一种非诊断目的检测食品中有害物残留和动物体内生物标志物的磁弛豫时间免疫传感器方法,包括以下步骤:将以上所述的磁弛豫时间免疫传感器磁信号探针和待测样品反应,然后磁分离,将反应后的磁信号探针加入到包被有待测物完全抗原或者识别待测物抗体的ELISA板上,进行免疫反应,最后洗脱特异性吸附在ELISA板上的磁信号探针,并进行横向弛豫时间的测定。
优选地,所述有害物为莱克多巴胺或单增李斯特菌,所述生物标志物为降钙素原,当磁探针添加浓度为100μg/mL时,对莱克多巴胺的检测效果最好。
在本发明中,我们将磁饱和强度大,稳定性好的纳米磁颗粒作为免疫磁分离和磁信号传感的载体,同时在其表面同时偶联抗体和顺磁性稀土金属离子Gd3+,可控组装为高信号强度的纳米磁探针。该纳米磁探针以纳米磁颗粒为载体,将磁分离与磁传感集为一体,避免了传统的磁免疫传感分析中免疫磁富集和磁传感分别采用不同的纳米磁颗粒,造成免疫磁分离与磁信号读出分步进行的缺点,极大地简化了分析步骤,从而提高传感方法的检测效率与稳定性。

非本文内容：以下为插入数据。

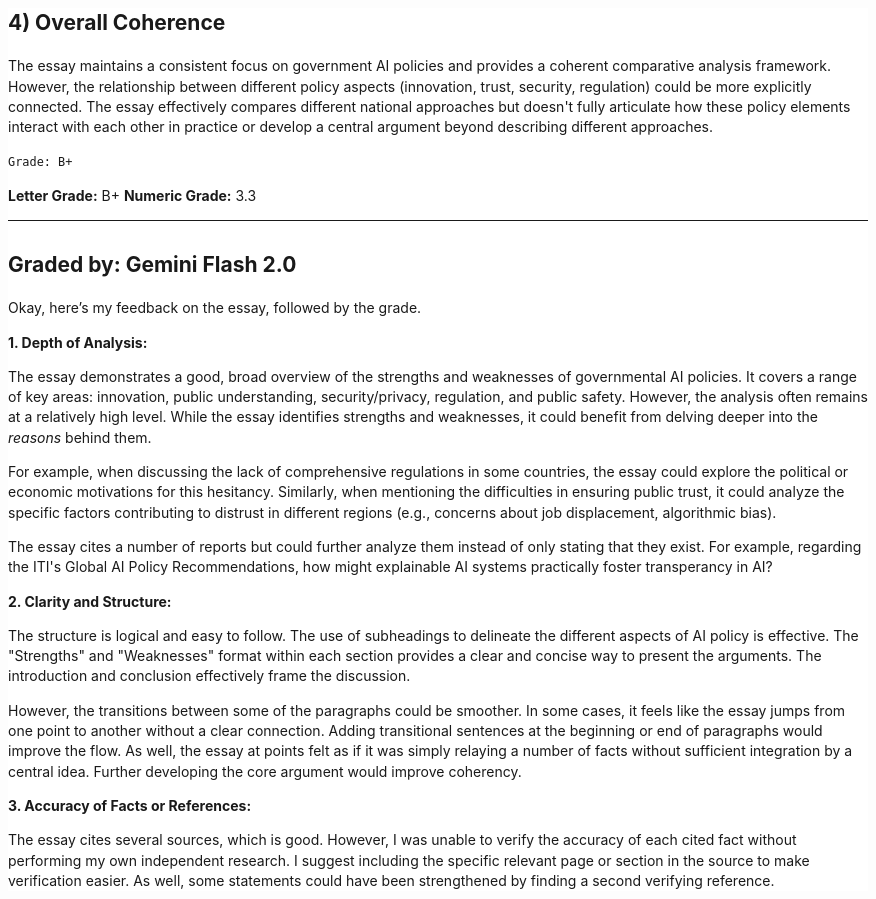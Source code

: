 ## 4) Overall Coherence
The essay maintains a consistent focus on government AI policies and provides a coherent comparative analysis framework. However, the relationship between different policy aspects (innovation, trust, security, regulation) could be more explicitly connected. The essay effectively compares different national approaches but doesn't fully articulate how these policy elements interact with each other in practice or develop a central argument beyond describing different approaches.

```
Grade: B+
```

**Letter Grade:** B+
**Numeric Grade:** 3.3

---

## Graded by: Gemini Flash 2.0

Okay, here’s my feedback on the essay, followed by the grade.

**1. Depth of Analysis:**

The essay demonstrates a good, broad overview of the strengths and weaknesses of governmental AI policies. It covers a range of key areas: innovation, public understanding, security/privacy, regulation, and public safety. However, the analysis often remains at a relatively high level. While the essay identifies strengths and weaknesses, it could benefit from delving deeper into the *reasons* behind them.

For example, when discussing the lack of comprehensive regulations in some countries, the essay could explore the political or economic motivations for this hesitancy. Similarly, when mentioning the difficulties in ensuring public trust, it could analyze the specific factors contributing to distrust in different regions (e.g., concerns about job displacement, algorithmic bias).

The essay cites a number of reports but could further analyze them instead of only stating that they exist. For example, regarding the ITI's Global AI Policy Recommendations, how might explainable AI systems practically foster transperancy in AI?

**2. Clarity and Structure:**

The structure is logical and easy to follow. The use of subheadings to delineate the different aspects of AI policy is effective. The "Strengths" and "Weaknesses" format within each section provides a clear and concise way to present the arguments. The introduction and conclusion effectively frame the discussion.

However, the transitions between some of the paragraphs could be smoother. In some cases, it feels like the essay jumps from one point to another without a clear connection. Adding transitional sentences at the beginning or end of paragraphs would improve the flow. As well, the essay at points felt as if it was simply relaying a number of facts without sufficient integration by a central idea. Further developing the core argument would improve coherency.

**3. Accuracy of Facts or References:**

The essay cites several sources, which is good. However, I was unable to verify the accuracy of each cited fact without performing my own independent research. I suggest including the specific relevant page or section in the source to make verification easier. As well, some statements could have been strengthened by finding a second verifying reference.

同时,在纳米磁颗粒载体上层层组装多聚赖氨酸、羟基琥珀酰亚胺-四氮杂环十二烷四乙酸酯(DOTA-NHS ester)、Gd3+。多聚赖氨酸含有大量的氨基,可偶联大量的DOTA-NHSester,进而通过DOTA与Gd3+配位作用将Gd3+组装到纳米磁颗粒上,最终得到偶联有大量Gd3+的多重磁信号的纳米磁探针。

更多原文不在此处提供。